- _To do_: Where a line below includes the word "Unique", copy that line.

━━━━━ Supplied data

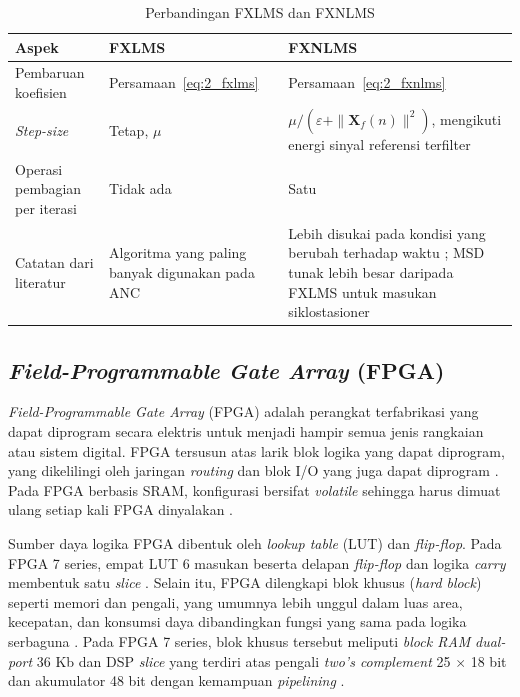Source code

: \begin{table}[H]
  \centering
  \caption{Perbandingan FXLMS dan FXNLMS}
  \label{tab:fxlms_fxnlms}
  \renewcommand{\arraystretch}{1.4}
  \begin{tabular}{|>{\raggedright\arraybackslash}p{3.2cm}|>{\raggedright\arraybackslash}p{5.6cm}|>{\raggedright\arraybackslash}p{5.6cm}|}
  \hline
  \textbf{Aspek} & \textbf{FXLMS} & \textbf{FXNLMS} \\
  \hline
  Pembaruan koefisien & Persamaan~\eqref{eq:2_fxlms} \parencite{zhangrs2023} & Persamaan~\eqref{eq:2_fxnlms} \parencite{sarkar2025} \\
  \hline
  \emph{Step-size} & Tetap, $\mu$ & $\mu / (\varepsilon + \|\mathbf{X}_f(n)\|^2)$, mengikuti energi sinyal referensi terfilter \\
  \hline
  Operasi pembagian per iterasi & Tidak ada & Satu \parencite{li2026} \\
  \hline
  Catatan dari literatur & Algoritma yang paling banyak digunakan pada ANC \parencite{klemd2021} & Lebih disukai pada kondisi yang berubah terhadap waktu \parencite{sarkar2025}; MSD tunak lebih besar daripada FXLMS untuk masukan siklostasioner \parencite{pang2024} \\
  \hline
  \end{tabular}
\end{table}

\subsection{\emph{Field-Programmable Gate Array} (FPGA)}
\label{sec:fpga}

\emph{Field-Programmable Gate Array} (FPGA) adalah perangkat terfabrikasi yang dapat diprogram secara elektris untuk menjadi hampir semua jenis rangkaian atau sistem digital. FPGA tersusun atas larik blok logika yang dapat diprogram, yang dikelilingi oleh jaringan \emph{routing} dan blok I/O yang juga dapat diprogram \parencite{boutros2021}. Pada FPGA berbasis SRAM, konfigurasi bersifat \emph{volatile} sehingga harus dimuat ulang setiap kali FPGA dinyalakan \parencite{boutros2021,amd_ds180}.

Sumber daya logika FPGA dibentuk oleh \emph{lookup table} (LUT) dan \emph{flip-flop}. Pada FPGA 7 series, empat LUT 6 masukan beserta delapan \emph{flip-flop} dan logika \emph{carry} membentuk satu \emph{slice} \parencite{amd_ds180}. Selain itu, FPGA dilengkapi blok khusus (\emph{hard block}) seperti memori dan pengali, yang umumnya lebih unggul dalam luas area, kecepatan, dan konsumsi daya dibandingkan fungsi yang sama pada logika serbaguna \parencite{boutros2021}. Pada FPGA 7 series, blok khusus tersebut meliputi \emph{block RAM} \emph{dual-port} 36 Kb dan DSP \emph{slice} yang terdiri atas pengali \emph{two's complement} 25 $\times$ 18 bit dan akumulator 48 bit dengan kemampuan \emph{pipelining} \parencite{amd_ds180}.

━━━━━━━━━━
━━━━━ Supplied data

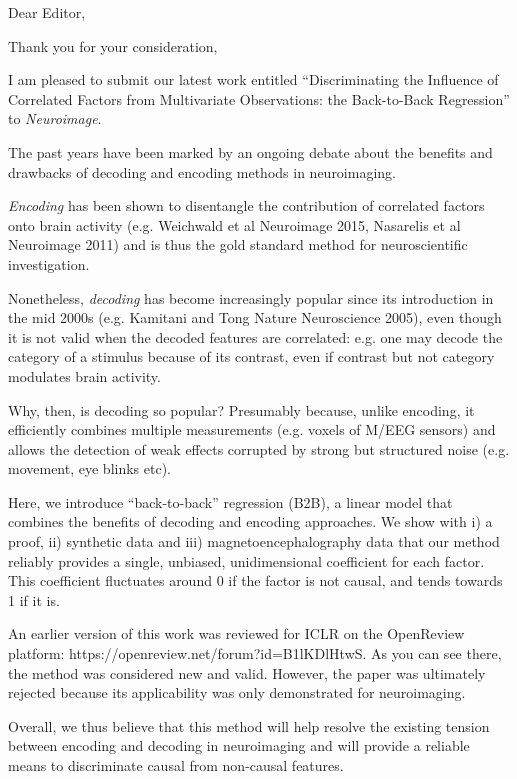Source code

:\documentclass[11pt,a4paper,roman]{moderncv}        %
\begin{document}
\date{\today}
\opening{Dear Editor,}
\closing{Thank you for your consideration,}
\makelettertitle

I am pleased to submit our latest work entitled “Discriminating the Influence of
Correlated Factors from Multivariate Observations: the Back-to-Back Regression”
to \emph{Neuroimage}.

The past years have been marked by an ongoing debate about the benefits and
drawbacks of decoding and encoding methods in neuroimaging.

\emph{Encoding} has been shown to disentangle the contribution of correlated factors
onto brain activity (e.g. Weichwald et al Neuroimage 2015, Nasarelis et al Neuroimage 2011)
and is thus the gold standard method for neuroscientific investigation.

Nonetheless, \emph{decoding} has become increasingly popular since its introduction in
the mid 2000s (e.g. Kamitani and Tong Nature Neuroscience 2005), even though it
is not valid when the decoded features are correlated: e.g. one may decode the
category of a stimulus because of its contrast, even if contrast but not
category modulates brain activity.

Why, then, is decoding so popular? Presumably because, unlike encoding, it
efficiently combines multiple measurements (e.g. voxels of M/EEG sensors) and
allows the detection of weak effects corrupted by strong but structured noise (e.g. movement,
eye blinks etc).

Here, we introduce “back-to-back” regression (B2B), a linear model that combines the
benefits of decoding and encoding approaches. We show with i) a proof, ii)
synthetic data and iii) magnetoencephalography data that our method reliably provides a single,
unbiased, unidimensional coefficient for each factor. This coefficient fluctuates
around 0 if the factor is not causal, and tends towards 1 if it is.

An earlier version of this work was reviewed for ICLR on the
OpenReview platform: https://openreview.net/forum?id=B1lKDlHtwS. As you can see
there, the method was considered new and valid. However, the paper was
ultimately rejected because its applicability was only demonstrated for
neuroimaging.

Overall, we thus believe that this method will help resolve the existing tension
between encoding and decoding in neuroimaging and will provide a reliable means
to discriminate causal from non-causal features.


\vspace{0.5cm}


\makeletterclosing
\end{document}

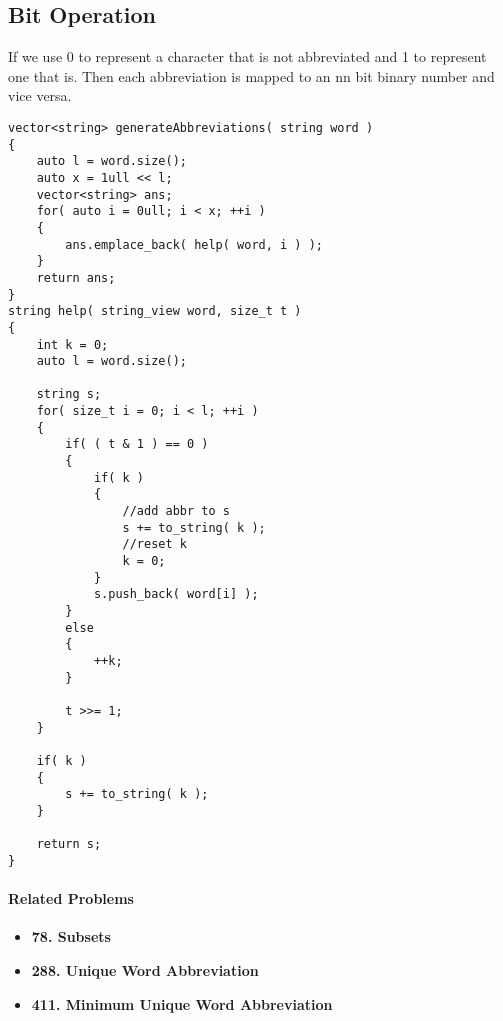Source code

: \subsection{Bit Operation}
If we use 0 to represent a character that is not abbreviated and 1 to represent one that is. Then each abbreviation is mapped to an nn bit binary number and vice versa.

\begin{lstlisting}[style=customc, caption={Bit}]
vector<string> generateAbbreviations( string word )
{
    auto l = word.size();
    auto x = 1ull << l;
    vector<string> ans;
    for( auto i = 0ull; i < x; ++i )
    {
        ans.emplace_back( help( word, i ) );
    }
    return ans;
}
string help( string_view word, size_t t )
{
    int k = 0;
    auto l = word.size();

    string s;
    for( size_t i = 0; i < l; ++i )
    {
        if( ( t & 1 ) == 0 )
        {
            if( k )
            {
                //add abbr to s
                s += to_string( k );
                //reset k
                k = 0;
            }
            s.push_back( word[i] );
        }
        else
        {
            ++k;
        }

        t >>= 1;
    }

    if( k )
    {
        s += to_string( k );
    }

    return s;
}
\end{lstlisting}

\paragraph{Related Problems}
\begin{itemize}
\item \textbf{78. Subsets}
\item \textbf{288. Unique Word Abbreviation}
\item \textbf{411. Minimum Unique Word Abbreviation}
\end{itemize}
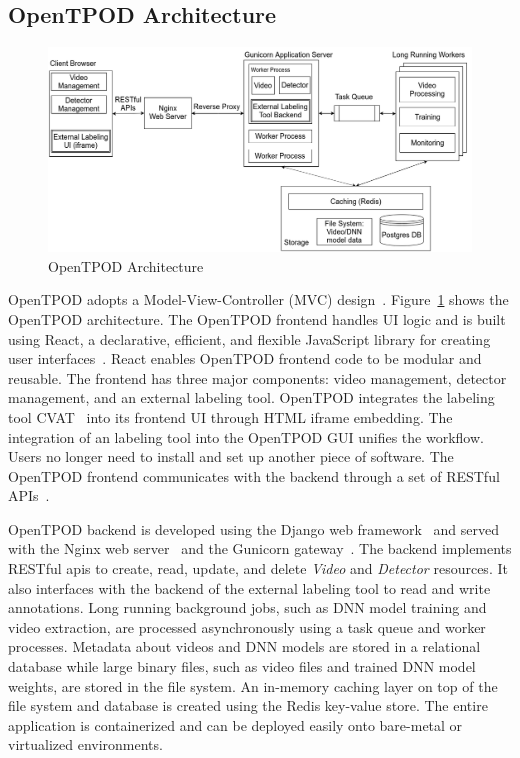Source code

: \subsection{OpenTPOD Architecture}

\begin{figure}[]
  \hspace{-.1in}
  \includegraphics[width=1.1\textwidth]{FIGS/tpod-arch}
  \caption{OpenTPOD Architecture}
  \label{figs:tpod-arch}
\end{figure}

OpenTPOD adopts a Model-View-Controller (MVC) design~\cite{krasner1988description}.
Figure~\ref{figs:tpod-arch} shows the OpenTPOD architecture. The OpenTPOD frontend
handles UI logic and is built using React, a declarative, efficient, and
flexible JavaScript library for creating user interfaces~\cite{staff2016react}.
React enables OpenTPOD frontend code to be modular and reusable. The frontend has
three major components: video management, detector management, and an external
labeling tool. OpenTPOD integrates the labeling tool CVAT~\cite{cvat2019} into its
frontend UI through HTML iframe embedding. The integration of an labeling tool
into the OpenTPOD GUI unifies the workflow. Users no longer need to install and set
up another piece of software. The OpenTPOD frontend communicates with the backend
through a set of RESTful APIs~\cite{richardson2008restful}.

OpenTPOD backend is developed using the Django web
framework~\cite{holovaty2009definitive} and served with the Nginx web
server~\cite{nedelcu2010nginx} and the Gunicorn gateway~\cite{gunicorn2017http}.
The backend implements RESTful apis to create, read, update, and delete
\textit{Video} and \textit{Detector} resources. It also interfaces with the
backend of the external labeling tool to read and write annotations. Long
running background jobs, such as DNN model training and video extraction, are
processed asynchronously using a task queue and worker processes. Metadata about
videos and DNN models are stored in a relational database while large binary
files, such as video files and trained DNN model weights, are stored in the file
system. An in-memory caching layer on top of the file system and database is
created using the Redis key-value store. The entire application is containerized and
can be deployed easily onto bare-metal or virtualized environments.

━━━━━━━━━━
━━━━━ Supplied data

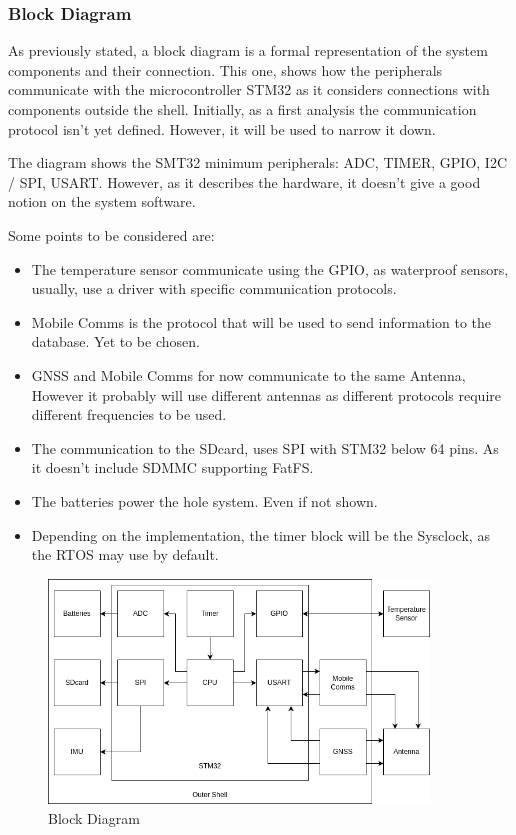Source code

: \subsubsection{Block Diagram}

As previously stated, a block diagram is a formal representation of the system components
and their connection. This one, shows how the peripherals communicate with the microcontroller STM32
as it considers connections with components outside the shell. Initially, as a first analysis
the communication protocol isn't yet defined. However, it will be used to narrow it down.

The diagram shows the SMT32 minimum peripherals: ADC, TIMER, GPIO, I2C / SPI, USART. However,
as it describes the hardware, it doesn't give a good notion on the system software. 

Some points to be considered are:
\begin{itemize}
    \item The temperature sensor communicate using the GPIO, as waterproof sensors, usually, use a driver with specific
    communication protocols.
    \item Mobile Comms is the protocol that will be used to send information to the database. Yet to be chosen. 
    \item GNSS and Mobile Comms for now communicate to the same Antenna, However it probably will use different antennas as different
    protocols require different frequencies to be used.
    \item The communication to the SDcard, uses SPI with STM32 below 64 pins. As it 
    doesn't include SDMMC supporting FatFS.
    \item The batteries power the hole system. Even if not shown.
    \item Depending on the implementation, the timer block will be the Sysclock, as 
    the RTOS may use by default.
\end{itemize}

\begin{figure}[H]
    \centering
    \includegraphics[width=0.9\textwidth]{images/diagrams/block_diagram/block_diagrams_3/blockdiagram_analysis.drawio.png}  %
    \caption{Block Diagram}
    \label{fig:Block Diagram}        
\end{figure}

━━━━━━━━━━

- _Exercise result_:
\item \textbf{288. Unique Word Abbreviation}
\item \textbf{411. Minimum Unique Word Abbreviation}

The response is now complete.